>>
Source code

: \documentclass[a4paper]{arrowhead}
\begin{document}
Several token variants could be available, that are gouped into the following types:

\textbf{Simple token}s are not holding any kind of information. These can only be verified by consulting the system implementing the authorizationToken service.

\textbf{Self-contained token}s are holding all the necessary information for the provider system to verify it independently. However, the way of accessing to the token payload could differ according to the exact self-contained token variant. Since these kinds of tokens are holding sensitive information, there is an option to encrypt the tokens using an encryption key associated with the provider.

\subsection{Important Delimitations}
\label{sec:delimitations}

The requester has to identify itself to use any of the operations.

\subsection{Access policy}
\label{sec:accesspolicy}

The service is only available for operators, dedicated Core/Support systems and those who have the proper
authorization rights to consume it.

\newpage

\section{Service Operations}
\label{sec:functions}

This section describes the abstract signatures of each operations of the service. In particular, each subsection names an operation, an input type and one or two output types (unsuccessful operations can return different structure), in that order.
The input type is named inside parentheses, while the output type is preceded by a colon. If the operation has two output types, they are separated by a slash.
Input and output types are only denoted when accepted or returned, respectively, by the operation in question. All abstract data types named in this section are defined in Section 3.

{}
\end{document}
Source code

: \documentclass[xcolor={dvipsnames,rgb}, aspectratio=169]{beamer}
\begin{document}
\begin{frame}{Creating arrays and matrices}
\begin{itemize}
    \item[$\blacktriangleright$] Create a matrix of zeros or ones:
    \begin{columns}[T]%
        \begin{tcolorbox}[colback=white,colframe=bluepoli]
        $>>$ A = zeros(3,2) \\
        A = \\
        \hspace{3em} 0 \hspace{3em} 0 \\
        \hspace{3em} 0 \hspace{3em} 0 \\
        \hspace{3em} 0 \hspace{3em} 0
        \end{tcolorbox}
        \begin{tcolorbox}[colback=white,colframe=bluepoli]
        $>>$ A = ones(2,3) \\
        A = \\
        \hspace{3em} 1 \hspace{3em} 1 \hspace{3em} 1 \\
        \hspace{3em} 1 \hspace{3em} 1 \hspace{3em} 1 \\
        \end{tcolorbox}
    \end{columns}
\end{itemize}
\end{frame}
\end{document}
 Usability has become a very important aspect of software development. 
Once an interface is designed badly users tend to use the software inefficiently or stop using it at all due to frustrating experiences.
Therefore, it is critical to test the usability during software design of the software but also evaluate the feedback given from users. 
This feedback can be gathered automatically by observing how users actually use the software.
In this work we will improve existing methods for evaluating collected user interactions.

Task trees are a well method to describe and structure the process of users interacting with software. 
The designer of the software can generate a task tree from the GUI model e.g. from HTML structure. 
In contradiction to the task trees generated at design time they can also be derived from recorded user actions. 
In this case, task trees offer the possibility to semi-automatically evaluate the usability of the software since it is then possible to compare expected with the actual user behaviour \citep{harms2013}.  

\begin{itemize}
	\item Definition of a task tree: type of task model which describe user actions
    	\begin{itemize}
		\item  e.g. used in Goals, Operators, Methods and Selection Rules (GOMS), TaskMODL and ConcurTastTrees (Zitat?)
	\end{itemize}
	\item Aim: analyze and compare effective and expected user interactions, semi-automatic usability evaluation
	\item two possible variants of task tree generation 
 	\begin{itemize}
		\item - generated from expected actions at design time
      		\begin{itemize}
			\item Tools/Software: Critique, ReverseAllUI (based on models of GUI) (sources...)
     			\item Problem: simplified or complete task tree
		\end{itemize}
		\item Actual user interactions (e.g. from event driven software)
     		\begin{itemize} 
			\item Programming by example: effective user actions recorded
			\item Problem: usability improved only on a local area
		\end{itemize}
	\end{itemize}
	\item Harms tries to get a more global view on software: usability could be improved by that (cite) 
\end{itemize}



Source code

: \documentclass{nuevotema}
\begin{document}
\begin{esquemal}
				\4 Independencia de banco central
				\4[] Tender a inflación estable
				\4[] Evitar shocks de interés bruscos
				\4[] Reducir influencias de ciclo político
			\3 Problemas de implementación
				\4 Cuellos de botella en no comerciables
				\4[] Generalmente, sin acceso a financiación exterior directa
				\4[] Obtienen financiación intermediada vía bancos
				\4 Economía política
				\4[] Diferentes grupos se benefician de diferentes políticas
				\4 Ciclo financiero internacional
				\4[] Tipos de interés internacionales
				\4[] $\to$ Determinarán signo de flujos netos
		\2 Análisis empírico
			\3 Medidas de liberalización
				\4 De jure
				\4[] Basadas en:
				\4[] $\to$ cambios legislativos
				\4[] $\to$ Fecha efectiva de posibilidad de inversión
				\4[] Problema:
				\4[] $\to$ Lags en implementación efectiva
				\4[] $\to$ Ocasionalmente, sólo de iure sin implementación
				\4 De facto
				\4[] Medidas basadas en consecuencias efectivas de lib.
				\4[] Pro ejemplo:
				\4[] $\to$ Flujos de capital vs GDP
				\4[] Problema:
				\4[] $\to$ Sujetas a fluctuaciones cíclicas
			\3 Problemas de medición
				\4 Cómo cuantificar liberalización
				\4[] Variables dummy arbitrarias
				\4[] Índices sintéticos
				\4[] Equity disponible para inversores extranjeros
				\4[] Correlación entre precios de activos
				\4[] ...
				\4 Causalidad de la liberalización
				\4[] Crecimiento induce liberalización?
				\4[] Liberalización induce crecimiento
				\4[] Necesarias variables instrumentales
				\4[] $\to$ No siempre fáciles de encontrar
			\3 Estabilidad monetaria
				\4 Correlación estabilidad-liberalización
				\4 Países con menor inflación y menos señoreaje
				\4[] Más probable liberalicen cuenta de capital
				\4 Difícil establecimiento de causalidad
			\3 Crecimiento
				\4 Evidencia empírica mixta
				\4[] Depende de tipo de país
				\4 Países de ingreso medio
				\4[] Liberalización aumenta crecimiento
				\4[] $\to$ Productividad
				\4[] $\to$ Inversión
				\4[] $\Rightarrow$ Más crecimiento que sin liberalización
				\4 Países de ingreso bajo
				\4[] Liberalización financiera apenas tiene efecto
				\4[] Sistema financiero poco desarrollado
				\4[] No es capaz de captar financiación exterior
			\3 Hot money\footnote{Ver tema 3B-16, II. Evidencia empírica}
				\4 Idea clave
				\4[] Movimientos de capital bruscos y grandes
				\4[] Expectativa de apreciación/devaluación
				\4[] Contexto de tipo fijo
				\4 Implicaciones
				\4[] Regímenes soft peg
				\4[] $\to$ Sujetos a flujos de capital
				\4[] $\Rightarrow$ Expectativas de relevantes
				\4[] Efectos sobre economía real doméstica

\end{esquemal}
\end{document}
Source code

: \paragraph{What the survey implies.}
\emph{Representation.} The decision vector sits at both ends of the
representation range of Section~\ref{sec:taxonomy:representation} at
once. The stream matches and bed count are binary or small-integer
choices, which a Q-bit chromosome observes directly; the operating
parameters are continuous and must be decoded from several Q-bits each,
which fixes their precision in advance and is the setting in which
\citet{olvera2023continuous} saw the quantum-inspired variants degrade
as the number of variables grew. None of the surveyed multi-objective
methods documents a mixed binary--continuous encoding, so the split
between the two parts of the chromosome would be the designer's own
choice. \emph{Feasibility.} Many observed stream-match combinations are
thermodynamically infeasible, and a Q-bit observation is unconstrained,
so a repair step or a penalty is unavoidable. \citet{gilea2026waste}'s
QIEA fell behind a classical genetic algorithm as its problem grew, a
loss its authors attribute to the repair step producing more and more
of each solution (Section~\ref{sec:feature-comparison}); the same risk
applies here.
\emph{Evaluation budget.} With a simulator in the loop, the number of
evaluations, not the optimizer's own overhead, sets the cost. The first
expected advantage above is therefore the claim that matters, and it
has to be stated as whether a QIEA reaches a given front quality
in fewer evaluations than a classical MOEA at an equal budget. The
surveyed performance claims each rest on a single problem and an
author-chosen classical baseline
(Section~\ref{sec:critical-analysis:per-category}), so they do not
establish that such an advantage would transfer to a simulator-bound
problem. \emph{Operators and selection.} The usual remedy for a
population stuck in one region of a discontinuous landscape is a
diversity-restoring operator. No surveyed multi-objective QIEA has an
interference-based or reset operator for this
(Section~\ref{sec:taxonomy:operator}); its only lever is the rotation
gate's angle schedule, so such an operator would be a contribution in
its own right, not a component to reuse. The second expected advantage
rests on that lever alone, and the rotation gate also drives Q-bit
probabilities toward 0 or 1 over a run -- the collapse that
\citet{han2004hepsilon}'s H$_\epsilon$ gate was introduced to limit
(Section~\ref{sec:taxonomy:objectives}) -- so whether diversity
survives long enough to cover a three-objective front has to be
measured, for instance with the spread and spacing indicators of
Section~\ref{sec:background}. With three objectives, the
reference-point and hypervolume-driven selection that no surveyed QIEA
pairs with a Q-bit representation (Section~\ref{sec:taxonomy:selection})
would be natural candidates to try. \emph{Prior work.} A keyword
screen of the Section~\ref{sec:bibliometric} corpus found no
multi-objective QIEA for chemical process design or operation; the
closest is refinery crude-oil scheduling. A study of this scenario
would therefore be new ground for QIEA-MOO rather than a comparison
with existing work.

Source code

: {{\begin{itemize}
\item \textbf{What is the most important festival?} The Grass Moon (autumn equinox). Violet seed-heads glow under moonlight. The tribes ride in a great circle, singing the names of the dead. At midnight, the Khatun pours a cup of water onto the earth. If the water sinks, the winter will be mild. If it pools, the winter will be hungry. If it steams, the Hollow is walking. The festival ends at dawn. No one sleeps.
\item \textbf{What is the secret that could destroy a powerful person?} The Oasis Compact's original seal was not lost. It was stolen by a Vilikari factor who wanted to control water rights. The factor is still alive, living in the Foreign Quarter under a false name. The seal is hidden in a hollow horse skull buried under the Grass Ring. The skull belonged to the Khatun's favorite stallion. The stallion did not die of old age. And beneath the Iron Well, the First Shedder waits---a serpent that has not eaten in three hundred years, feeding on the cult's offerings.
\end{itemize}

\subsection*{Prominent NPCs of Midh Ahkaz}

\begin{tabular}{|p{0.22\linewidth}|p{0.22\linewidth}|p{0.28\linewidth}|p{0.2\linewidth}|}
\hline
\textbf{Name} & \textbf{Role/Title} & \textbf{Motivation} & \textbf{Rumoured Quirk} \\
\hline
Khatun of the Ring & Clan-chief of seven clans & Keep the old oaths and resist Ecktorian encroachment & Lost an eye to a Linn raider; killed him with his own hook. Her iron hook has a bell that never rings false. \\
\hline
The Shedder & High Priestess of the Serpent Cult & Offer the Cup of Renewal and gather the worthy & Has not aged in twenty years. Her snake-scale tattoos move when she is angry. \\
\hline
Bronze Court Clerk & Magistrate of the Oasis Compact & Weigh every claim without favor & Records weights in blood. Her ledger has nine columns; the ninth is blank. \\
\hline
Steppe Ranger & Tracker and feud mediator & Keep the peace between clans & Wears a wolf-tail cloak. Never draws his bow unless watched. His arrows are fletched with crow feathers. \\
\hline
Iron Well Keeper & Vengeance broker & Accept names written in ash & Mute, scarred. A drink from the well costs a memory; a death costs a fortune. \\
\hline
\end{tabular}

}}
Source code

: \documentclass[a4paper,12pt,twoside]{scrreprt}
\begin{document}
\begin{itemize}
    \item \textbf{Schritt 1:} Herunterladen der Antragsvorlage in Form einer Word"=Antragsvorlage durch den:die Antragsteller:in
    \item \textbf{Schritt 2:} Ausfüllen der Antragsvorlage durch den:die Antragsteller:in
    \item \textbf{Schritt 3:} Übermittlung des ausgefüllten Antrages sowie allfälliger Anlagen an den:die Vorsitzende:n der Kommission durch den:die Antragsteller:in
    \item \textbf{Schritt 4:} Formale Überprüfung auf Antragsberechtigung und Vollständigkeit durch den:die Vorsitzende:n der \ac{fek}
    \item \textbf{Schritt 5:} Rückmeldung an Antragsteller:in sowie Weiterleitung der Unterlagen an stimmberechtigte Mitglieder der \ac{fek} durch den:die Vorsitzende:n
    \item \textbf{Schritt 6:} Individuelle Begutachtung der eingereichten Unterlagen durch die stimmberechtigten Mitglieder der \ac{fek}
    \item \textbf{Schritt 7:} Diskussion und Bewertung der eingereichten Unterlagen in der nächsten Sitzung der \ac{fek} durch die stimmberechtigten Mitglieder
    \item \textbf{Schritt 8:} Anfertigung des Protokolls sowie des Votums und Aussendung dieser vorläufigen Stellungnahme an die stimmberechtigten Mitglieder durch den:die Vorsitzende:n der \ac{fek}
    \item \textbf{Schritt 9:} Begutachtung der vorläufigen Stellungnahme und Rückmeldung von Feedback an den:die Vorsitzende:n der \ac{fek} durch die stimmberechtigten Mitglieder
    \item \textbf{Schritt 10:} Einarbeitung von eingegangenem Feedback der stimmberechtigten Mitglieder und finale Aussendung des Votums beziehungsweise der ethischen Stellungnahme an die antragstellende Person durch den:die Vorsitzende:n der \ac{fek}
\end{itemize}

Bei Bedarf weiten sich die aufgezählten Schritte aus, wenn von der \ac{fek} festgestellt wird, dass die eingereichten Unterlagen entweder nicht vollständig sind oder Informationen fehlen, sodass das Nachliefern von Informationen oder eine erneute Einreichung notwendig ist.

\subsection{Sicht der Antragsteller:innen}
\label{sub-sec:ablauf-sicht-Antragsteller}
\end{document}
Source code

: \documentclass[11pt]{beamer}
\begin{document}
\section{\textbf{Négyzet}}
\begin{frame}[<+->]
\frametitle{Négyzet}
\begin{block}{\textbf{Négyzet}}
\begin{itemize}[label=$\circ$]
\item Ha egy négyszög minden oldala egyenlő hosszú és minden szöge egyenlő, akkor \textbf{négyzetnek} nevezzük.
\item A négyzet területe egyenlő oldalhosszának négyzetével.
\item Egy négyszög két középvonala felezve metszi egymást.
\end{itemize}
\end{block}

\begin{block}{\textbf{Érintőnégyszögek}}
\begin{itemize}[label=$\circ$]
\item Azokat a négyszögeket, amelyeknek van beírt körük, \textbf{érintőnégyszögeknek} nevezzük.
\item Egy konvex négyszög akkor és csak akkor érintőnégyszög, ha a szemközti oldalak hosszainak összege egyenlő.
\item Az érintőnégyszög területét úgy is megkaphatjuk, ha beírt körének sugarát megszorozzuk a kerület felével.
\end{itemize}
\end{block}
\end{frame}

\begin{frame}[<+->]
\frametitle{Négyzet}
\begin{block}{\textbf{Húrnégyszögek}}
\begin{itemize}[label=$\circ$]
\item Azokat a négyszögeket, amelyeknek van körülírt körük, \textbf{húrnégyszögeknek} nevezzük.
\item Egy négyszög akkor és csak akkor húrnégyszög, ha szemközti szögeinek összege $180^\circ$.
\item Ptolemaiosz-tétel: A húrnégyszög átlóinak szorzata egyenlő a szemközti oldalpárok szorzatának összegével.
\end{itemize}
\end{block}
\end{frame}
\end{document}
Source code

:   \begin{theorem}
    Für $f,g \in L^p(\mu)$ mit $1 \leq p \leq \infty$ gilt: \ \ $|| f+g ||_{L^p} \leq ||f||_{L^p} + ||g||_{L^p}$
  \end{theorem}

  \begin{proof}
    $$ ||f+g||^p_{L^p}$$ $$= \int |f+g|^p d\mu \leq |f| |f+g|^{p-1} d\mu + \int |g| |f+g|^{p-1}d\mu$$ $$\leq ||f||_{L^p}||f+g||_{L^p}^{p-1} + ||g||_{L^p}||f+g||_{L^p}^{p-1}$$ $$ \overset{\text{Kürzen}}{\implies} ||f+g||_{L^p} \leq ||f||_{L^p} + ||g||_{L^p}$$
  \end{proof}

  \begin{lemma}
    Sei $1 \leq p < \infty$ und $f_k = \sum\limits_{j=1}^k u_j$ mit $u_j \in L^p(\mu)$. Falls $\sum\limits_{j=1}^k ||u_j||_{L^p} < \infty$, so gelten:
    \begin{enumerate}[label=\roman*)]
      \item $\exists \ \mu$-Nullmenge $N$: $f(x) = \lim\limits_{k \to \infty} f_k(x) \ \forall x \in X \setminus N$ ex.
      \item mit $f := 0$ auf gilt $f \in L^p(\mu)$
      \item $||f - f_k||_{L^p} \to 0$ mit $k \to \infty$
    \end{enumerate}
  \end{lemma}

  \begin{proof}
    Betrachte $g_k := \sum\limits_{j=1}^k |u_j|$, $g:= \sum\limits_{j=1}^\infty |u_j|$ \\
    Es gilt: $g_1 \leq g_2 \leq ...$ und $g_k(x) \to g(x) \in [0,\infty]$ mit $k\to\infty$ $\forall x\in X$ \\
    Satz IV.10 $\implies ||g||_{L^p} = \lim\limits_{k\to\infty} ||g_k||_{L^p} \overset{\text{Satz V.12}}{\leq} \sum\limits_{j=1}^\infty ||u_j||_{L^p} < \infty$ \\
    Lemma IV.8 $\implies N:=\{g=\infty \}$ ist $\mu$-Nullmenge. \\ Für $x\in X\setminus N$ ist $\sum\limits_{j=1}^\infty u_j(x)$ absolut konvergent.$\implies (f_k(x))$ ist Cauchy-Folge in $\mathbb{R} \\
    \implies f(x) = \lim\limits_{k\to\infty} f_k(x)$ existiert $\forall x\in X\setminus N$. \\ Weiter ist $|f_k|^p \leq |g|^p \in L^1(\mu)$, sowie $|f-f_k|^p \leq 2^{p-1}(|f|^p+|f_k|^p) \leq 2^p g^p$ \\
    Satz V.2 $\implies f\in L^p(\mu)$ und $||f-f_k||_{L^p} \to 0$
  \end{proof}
<<
▶ _Work order_
The total alone is wanted: how many lines in the listing above contain "grew".

▶ _Expected answer_
2